The Kelvin Hall International Sports Arena was located within the Kelvin Hall in Glasgow, Scotland. It  hosted many athletics competitions including the 1990 European Athletics Indoor Championships and the Glasgow International Match from 1988 until 2012 when it moved to the Commonwealth Arena.

History 

Built in the West End of Glasgow, near the Kelvingrove Art Gallery and Museum, the Kelvin Hall was completed in 1927. It was originally used to house large scale exhibitions, including the Industrial exhibitions of the Festival of Britain in 1951. Over the decades it has also hosted motor shows, modern homes exhibitions and the world-renowned Kelvin Hall Circus.
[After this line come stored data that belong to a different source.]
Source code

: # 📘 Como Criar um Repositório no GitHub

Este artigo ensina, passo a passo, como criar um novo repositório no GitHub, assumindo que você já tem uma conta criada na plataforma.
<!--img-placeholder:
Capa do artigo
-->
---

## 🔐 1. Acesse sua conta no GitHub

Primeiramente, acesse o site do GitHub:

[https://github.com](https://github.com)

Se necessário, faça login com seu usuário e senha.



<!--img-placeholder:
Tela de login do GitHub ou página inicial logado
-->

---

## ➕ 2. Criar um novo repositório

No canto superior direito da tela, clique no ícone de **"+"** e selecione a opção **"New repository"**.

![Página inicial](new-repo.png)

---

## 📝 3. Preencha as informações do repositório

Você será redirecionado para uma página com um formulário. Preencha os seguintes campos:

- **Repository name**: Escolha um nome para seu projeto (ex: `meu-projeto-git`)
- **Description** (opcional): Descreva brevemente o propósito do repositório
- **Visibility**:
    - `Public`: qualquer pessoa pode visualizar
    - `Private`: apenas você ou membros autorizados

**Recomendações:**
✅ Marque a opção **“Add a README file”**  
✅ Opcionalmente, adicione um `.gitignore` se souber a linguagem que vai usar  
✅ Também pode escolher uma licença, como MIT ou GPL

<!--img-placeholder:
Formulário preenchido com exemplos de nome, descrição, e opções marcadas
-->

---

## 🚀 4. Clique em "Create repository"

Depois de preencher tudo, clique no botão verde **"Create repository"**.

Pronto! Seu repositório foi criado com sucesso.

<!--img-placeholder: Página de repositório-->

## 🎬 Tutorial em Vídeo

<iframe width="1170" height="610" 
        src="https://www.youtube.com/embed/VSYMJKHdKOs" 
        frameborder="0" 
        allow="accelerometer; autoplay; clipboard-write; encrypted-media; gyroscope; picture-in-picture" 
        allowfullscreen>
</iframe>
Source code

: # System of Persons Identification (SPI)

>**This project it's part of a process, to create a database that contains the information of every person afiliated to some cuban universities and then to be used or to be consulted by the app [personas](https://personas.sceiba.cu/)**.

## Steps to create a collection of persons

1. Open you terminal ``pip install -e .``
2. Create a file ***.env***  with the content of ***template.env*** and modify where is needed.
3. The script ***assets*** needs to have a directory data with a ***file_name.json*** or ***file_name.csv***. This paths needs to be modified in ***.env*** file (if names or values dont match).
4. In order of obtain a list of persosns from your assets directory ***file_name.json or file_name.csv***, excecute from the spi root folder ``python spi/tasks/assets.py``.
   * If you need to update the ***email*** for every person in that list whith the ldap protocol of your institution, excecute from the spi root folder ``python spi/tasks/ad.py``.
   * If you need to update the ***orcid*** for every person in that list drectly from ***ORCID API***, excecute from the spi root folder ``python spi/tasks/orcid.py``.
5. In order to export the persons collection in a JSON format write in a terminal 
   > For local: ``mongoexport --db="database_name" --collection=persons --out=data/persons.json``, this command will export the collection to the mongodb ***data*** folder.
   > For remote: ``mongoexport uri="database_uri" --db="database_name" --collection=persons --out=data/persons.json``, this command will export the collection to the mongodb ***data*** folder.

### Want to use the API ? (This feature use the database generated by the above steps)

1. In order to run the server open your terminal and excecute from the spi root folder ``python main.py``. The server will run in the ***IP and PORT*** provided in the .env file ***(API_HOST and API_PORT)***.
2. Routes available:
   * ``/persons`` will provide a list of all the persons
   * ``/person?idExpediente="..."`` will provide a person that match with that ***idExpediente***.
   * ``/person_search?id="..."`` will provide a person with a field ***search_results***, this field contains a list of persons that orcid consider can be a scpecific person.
Lions, tigers and African elephants all thrilled Glaswegians for years and many to this day can remember that distinctive aroma when walking round the carnival after their circus visit. In 1988 a new arena for sports opened within it as did the Museum of Transport.

Current Kelvin Hall 

However once the Scottish Exhibition and Conference Centre opened, the building needed modernisation and became home to the International Sports Arena.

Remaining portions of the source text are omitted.